Lunenburg
"The Bluenose II is docked here when she's not at sea, and I walked around her twice before I noticed I was doing so."
I came over the hill on the approach from Bridgewater and the town appeared below me like an argument for colour — red houses, yellow houses, green houses, deep blue trim, all of them climbing the ridge from the harbour in a cascade that managed to look both Victorian and almost Scandinavian at the same time. Lunenburg is a UNESCO World Heritage Site and it has earned that designation not through preservation but through a kind of collective agreement among its residents to keep building and painting as their German Protestant ancestors did when they arrived here in 1753. The result is the most beautiful small town on the Atlantic coast, and it knows it, and you forgive it for knowing it because the thing itself is genuinely extraordinary.

The Fisheries Museum of the Atlantic sits on the waterfront and is one of those museums that makes three hours feel like thirty minutes. The exhibits on the Grand Banks cod fishery — the dories, the trawl lines, the photographs of men hauling ice-stiffened nets at four in the morning — carry the particular weight of an industry that destroyed itself through its own success. Downstairs, you can walk through a restored saltbank schooner and understand how men lived at sea for weeks at a time in spaces not much larger than a generous wardrobe. The Bluenose II, the replica of Nova Scotia’s famous racing schooner, is sometimes docked here when not on tour — a 143-foot wooden vessel of such sheer elegance that I walked around it twice before I noticed I was doing so.
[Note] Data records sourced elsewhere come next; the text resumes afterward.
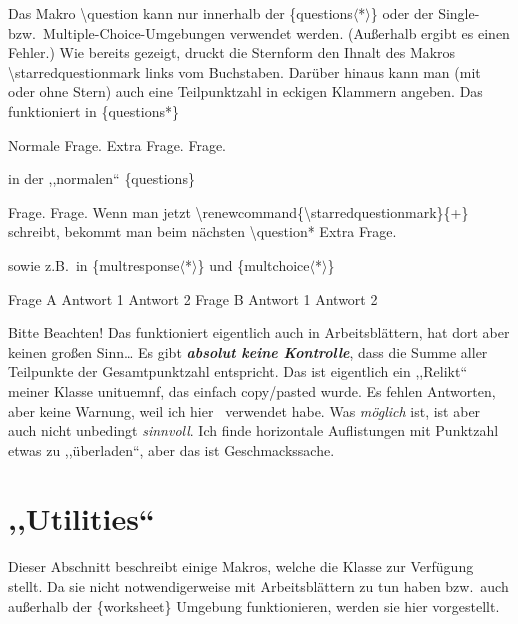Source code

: \documentclass[hyperworksheet]{drcschool}
\newcommand*{\cs}[1]{\textup{\ttfamily\textbackslash#1}}                   %
\newcommand*{\str}[1]{\textup{\ttfamily\string#1}}                         %
\newcommand*{\pkg}[1]{\textup{\ttfamily#1}}                                %
\newcommand*{\env}[1]{\textup{\ttfamily\{#1\}}}                            %
\newcommand*{\optstar}{\mbox{\ttfamily$\langle$*$\rangle$}}                %
\begin{document}
\begin{test}[2,M,class=9a,date=32.\ Oktober 2022,v=A,ptspre=>,ptspost=<,logo=example-image]
\exercise[2]
Das Makro \cs{question} kann nur innerhalb der \env{questions\optstar}
oder der Single- bzw.~Multiple-Choice-Umgebungen verwendet werden.
(Außerhalb ergibt es einen Fehler.) Wie bereits gezeigt, druckt die
Sternform den Ihnalt des Makros \cs{starredquestionmark}
links vom Buchstaben. Darüber hinaus kann man (mit oder ohne Stern)
auch eine Teilpunktzahl in eckigen Klammern angeben. Das funktioniert in
\env{questions*}
\begin{questions*}{3}
\question Normale Frage.
\question* Extra Frage.
\question[1] Frage.
\end{questions*}
in der ,,normalen`` \env{questions}
\begin{questions}
\question[0,5] Frage.
\question[2] Frage. Wenn man jetzt \cs{renewcommand\{\textbackslash starredquestionmark\}\{+\}} schreibt,
bekommt man beim nächsten \cs{question*}\renewcommand*{\starredquestionmark}{+}
\question*[1,5] Extra Frage.
\end{questions}
sowie z.B.~in \env{multresponse\optstar} und  \env{multchoice\optstar}
\begin{multresponse}
\question*[1] Frage A
\choice Antwort 1
\choice* Antwort 2
\question Frage B
\choice* Antwort 1
\choice* Antwort 2
\end{multresponse}
\begin{solution}
\answer Bitte Beachten!
\answer Das funktioniert eigentlich auch in Arbeitsblättern, hat dort aber keinen großen Sinn\ldots
\answer Es gibt {\itshape\bfseries absolut keine Kontrolle}, dass die Summe aller Teilpunkte der Gesamtpunktzahl entspricht.
\answer Das ist eigentlich ein ,,Relikt`` meiner Klasse \pkg{unituemnf}, das einfach copy/pasted wurde.
\answer Es fehlen Antworten, aber keine Warnung, weil ich hier \NoCheck\str\NoCheck\ verwendet habe.
\answer Was \emph{möglich} ist, ist aber auch nicht unbedingt \emph{sinnvoll}. Ich finde
horizontale Auf{}listungen mit Punktzahl etwas zu ,,überladen``, aber das ist Geschmackssache.
\end{solution}
\end{test}


\cleardoublepage
\section{,,Utilities``}
Dieser Abschnitt beschreibt einige Makros, welche die Klasse zur Verfügung stellt.
Da sie nicht notwendigerweise mit Arbeitsblättern zu tun haben bzw.~auch außerhalb der
\env{worksheet} Umgebung funktionieren, werden sie hier vorgestellt.
\end{document}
The food in Lunenburg is unpretentious and excellent. Lunenburg sausage is a local institution — a dense, heavily spiced smoked sausage of German origin that you can buy at the fishmonger in vacuum bags or order at any diner in town, usually with eggs and rye toast. Solomon Gundy — pickled herring with onions — appears on every menu and rewards the adventurous. The smokehouse on the harbour road does finnan haddie, smoked haddock that tastes like it was invented specifically to eat with a cup of strong tea on a grey morning, which is most mornings here. At night, the restaurants along Montague Street fill with local fishers and visiting sailors, and the conversations tend toward the ocean.
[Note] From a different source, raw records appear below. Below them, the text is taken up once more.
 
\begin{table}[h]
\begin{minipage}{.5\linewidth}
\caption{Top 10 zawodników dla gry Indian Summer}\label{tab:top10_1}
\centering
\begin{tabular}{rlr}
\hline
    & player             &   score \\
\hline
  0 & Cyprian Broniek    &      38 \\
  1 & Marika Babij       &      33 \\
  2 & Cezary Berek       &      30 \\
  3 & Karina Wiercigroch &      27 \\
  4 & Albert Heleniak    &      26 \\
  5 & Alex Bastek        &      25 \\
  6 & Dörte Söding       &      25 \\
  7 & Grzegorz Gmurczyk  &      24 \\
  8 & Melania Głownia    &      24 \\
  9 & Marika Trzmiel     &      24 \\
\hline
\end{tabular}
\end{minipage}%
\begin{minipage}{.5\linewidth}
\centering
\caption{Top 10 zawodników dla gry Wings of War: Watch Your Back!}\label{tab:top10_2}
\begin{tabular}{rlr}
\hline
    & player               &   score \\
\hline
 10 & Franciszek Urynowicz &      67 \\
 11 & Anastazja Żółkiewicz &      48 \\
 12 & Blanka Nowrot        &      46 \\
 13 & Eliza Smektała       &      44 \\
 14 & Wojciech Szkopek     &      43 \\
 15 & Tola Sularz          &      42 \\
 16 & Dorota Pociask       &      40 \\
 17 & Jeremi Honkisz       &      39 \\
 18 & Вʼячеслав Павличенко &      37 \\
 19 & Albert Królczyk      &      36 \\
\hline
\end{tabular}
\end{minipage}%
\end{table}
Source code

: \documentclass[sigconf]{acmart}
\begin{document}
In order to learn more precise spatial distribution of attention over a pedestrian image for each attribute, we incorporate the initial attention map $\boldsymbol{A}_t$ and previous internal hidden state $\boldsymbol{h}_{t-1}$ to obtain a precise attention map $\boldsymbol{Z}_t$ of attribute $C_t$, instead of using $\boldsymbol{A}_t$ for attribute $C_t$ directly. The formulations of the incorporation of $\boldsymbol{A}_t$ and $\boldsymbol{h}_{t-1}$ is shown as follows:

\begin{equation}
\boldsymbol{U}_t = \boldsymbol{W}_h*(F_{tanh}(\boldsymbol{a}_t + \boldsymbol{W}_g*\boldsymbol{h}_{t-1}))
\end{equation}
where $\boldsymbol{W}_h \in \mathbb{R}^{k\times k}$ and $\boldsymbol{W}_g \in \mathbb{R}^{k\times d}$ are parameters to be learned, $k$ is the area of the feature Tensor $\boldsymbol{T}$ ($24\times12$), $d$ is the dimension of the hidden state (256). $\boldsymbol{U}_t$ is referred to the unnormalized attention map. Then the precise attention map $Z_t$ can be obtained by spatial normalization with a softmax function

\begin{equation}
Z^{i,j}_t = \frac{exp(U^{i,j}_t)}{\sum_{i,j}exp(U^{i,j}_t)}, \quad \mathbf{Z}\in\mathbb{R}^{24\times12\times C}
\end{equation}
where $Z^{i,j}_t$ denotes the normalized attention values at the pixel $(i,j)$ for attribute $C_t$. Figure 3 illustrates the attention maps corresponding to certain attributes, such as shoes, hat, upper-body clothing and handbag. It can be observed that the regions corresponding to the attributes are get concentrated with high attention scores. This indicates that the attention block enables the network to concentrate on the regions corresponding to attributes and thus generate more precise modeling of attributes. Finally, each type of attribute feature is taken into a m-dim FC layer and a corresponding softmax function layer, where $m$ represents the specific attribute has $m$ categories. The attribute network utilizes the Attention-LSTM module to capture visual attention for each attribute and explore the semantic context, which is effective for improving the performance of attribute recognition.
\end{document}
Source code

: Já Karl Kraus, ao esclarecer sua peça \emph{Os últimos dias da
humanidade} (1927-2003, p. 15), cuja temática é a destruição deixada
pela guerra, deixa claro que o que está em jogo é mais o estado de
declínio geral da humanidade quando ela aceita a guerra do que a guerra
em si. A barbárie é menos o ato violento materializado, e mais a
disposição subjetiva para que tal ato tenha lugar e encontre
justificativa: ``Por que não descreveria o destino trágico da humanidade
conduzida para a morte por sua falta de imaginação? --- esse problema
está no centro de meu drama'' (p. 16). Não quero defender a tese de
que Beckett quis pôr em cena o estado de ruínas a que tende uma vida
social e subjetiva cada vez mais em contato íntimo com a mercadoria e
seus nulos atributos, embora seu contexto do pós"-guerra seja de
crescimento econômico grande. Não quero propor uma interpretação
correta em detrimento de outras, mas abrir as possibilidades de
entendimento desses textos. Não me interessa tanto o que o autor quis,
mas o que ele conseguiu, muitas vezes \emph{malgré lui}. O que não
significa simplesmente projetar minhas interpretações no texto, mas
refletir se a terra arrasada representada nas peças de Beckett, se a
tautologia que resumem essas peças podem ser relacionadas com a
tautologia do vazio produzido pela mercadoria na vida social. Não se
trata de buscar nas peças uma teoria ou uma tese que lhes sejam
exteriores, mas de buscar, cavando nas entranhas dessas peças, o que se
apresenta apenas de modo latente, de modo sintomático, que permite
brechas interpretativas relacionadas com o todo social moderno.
The architecture rewards prolonged attention. The “Lunenburg bump” — the five-sided dormer window that protrudes from the second storey of the oldest houses — is a local idiosyncrasy that appears on dozens of buildings, and walking the streets looking for variations on it is an excellent way to spend a slow morning. The colour combinations are not accidental: the original settlers brought Germanic colour traditions with them, and successive generations have been updating rather than departing from them, which gives the town a chromatic coherence that no heritage committee could have engineered.
When to go: June through September offers the best weather and the town at its most alive. The Folk Harbour Festival in August draws musicians from across the Maritime provinces and turns the waterfront into a weekend of unexpected late-night sessions. September is quieter but deeply pleasant — the tour buses thin and you can walk the streets at your own pace.